To try to read and understand the text is to encounter an obstacle course. One cannot help laying the book down again and again in sheer exasperation. What is going on? What is the point? The intention is stated as succinctly in the introduction as it is in the subtitle: “A History of Interpretation from the Last Decades of the Nineteenth Century to the Present Day.” But nothing more! Except for this subtitle, the title of the book is misleading. This is not an analysis of the Kingdom of God in the teaching of Jesus. It is a survey of nineteenth-and twentieth-century interpretations of the Kingdom of God in the teaching of Jesus. There is no real consideration of the New Testament, of the Old Testament, of apocalyptic literature, of linguistic evidence. There is rather a systematic treatment that attempts to illuminate the theological and philosophical presuppositions of the major thinkers on this subject, who often, according to Lundström, were not even aware of their assumptions, much less acknowledged them. This, of course, is a very ambitious undertaking: to throw light on the foundation structures of a man’s thought deep in the subterranean regions of his sub or un-consciousness.
In presenting the thinking of each theologian Lundström tries to be objective, but he cannot help adding a hint of criticism here and there. This creates a certain ambiguity: one is never quite certain whether the author is presenting the thought of his theologian or airing his own criticism. This uncertainty arises because there is no clear vantage point from which these men of the past are viewed and criticized. Many a thinker is declared to be wrong, but the why and what are never clearly stated. The more one reads, the more one becomes convinced that the author’s own presuppositions stand in the way of his grasping the true intent and nature of the theologians he has studied. The many fragmentary quotations woven into the text are often not lucid and are sometimes so numerous that the reader wonders whether he ought not to read the theologians themselves rather than Lundström.
Finally, at the very end of the book some sort of vantage point for the review is presented. And here it becomes clear that Lundström has not understood what the New Testament says about the Kingdom of God in the teaching of Jesus. That is the tragedy of this book.
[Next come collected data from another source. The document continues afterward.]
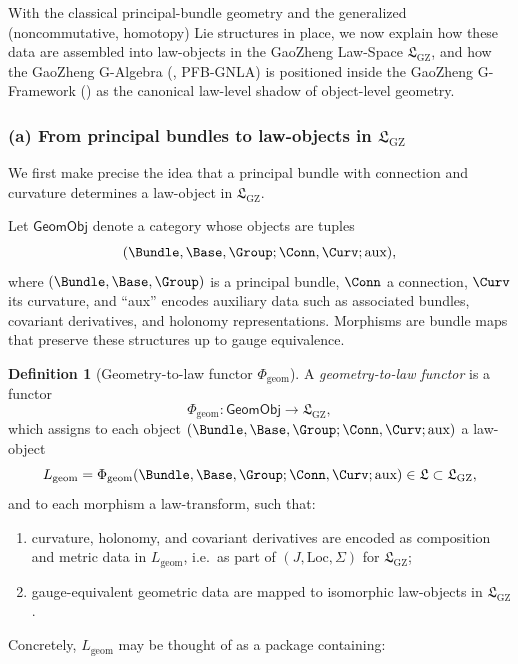 \documentclass[11pt]{book}
\theoremstyle{plain}
\theoremstyle{definition}
\newtheorem{definition}[theorem]{Definition} \theoremstyle{remark}
\newcommand{\GFramework}{\text{G-Framework}} \newcommand{\GAlgebra}{\text{G-Algebra}}
\newcommand{\GZLS}{\ensuremath{\mathfrak{L}_{\mathrm{GZ}}}}       \newcommand{\GZLT}{\ensuremath{M_{!w}}}                           \newcommand{\GZLOC}{\ensuremath{A_M}}                             \newcommand{\GZLCurv}{\ensuremath{\mathcal{F}_{\mathrm{law}}}}
\begin{document}
With the classical principal-bundle geometry and the generalized
(noncommutative, homotopy) Lie structures in place, we now explain how
these data are assembled into law-objects in the GaoZheng Law-Space
\GZLS, and how the GaoZheng G-Algebra (\GAlgebra, PFB-GNLA) is
positioned inside the GaoZheng G-Framework (\GFramework) as the
canonical law-level shadow of object-level geometry.



\subsubsection*{(a) From principal bundles to law-objects in \GZLS}

We first make precise the idea that a principal bundle with connection
and curvature determines a law-object in \GZLS.

Let $\mathsf{GeomObj}$ denote a category whose objects are tuples
\[
   (\Bundle,\Base,\Group;\Conn,\Curv;\text{aux}),
\]
where $(\Bundle,\Base,\Group)$ is a principal bundle, $\Conn$ a
connection, $\Curv$ its curvature, and “aux” encodes auxiliary data
such as associated bundles, covariant derivatives, and holonomy
representations. Morphisms are bundle maps that preserve these
structures up to gauge equivalence.

\begin{definition}[Geometry-to-law functor \texorpdfstring{$\Phi_{\mathrm{geom}}$}{Phi\_geom}]
A \emph{geometry-to-law functor} is a functor
  \[
     \Phi_{\mathrm{geom}}:
       \mathsf{GeomObj}\longrightarrow\GZLS,
  \]
  which assigns to each object
  $(\Bundle,\Base,\Group;\Conn,\Curv;\text{aux})$ a law-object
  \[
     L_{\mathrm{geom}}
     =
     \Phi_{\mathrm{geom}}
       (\Bundle,\Base,\Group;\Conn,\Curv;\text{aux})
     \in \mathfrak{L}\subset\GZLS,
  \]
  and to each morphism a law-transform, such that:
  \begin{enumerate}[label=\roman*)]
    \item curvature, holonomy, and covariant derivatives are encoded as
          composition and metric data in $L_{\mathrm{geom}}$, i.e.\ as
          part of $(J,\mathrm{Loc},\Sigma)$ for \GZLS;
    \item gauge-equivalent geometric data are mapped to isomorphic
          law-objects in \GZLS.
  \end{enumerate}
\end{definition}

Concretely, $L_{\mathrm{geom}}$ may be thought of as a package
containing:
\end{document}

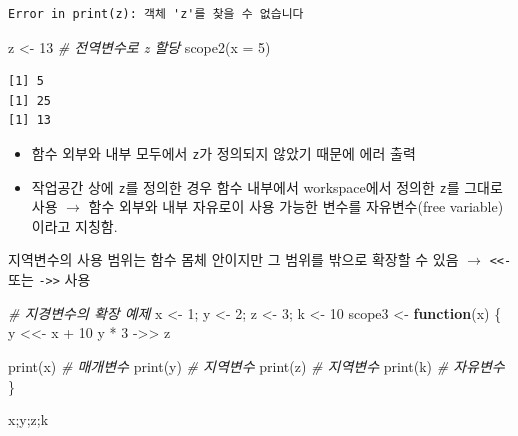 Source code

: \documentclass[
  11pt,
]{krantz}
\makeatletter
\newenvironment{Shaded}{\begin{snugshade}}{\end{snugshade}}
\newcommand{\AttributeTok}[1]{\textcolor[rgb]{0.61,0.61,0.61}{#1}}
\newcommand{\CommentTok}[1]{\textcolor[rgb]{0.37,0.37,0.37}{\textit{#1}}}
\newcommand{\ControlFlowTok}[1]{\textcolor[rgb]{0.27,0.27,0.27}{\textbf{#1}}}
\newcommand{\DecValTok}[1]{\textcolor[rgb]{0.06,0.06,0.06}{#1}}
\newcommand{\FunctionTok}[1]{\textcolor[rgb]{0,0,0}{#1}}
\newcommand{\NormalTok}[1]{#1}
\newcommand{\OtherTok}[1]{\textcolor[rgb]{0.37,0.37,0.37}{#1}}
\newcommand{\SpecialCharTok}[1]{\textcolor[rgb]{0,0,0}{#1}}
\providecommand{\tightlist}{%
  \setlength{\itemsep}{0pt}\setlength{\parskip}{0pt}}
\newenvironment{kframe}{%
\medskip{}
\setlength{\fboxsep}{.8em}
 \def\at@end@of@kframe{}%
 \ifinner\ifhmode%
  \def\at@end@of@kframe{\end{minipage}}%
  \begin{minipage}{\columnwidth}%
 \fi\fi%
 \def\FrameCommand##1{\hskip\@totalleftmargin \hskip-\fboxsep
 \colorbox{shadecolor}{##1}\hskip-\fboxsep
     \hskip-\linewidth \hskip-\@totalleftmargin \hskip\columnwidth}%
 \MakeFramed {\advance\hsize-\width
   \@totalleftmargin\z@ \linewidth\hsize
   \@setminipage}}%
 {\par\unskip\endMakeFramed%
 \at@end@of@kframe}
\renewenvironment{quote}{\begin{kframe}}{\end{kframe}}
\makeatother
\begin{document}
\begin{verbatim}
Error in print(z): 객체 'z'를 찾을 수 없습니다
\end{verbatim}

\begin{Shaded}
\begin{Highlighting}[]
\NormalTok{z }\OtherTok{\textless{}{-}} \DecValTok{13} \CommentTok{\# 전역변수로 z 할당}
\FunctionTok{scope2}\NormalTok{(}\AttributeTok{x =} \DecValTok{5}\NormalTok{)}
\end{Highlighting}
\end{Shaded}

\begin{verbatim}
[1] 5
[1] 25
[1] 13
\end{verbatim}

\normalsize

\begin{quote}
\begin{itemize}
\tightlist
\item
  함수 외부와 내부 모두에서 \texttt{z}가 정의되지 않았기 때문에 에러 출력
\item
  작업공간 상에 \texttt{z}를 정의한 경우 함수 내부에서 workspace에서 정의한 \texttt{z}를 그대로 사용 \(\rightarrow\) 함수 외부와 내부 자유로이 사용 가능한 변수를 자유변수(free variable)이라고 지칭함.
\end{itemize}
\end{quote}

지역변수의 사용 범위는 함수 몸체 안이지만 그 범위를 밖으로 확장할 수 있음 \(\rightarrow\) \texttt{\textless{}\textless{}-} 또는 \texttt{-\textgreater{}\textgreater{}} 사용

\footnotesize

\begin{Shaded}
\begin{Highlighting}[]
\CommentTok{\# 지경변수의 확장 예제}
\NormalTok{x }\OtherTok{\textless{}{-}} \DecValTok{1}\NormalTok{; y }\OtherTok{\textless{}{-}} \DecValTok{2}\NormalTok{; z }\OtherTok{\textless{}{-}} \DecValTok{3}\NormalTok{; k }\OtherTok{\textless{}{-}} \DecValTok{10}
\NormalTok{scope3 }\OtherTok{\textless{}{-}} \ControlFlowTok{function}\NormalTok{(x) \{}
\NormalTok{  y }\OtherTok{\textless{}\textless{}{-}}\NormalTok{ x }\SpecialCharTok{+} \DecValTok{10}
\NormalTok{  y }\SpecialCharTok{*} \DecValTok{3} \OtherTok{{-}\textgreater{}\textgreater{}}\NormalTok{ z}
  
  \FunctionTok{print}\NormalTok{(x) }\CommentTok{\# 매개변수}
  \FunctionTok{print}\NormalTok{(y) }\CommentTok{\# 지역변수}
  \FunctionTok{print}\NormalTok{(z) }\CommentTok{\# 지역변수}
  \FunctionTok{print}\NormalTok{(k) }\CommentTok{\# 자유변수}
\NormalTok{\}}

\NormalTok{x;y;z;k}
\end{Highlighting}
\end{Shaded}
\end{document}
The question, “What is the Kingdom of God in the teaching of Jesus?” is answered, not by an examination of the New Testament, but by a cautious selection of various appealing ideas Lundström has from the theologians he has surveyed. Such a procedure is offensive, to say the least. And when the author is not even able to maintain accuracy, as when he fails to distinguish between the English scholars William Manson and T. W. Manson, and presents an inaccurate picture of J. Jeremias’s eschatology, one cannot but despair of the book’s integrity. For this the minister and student of theology should pay $7.50?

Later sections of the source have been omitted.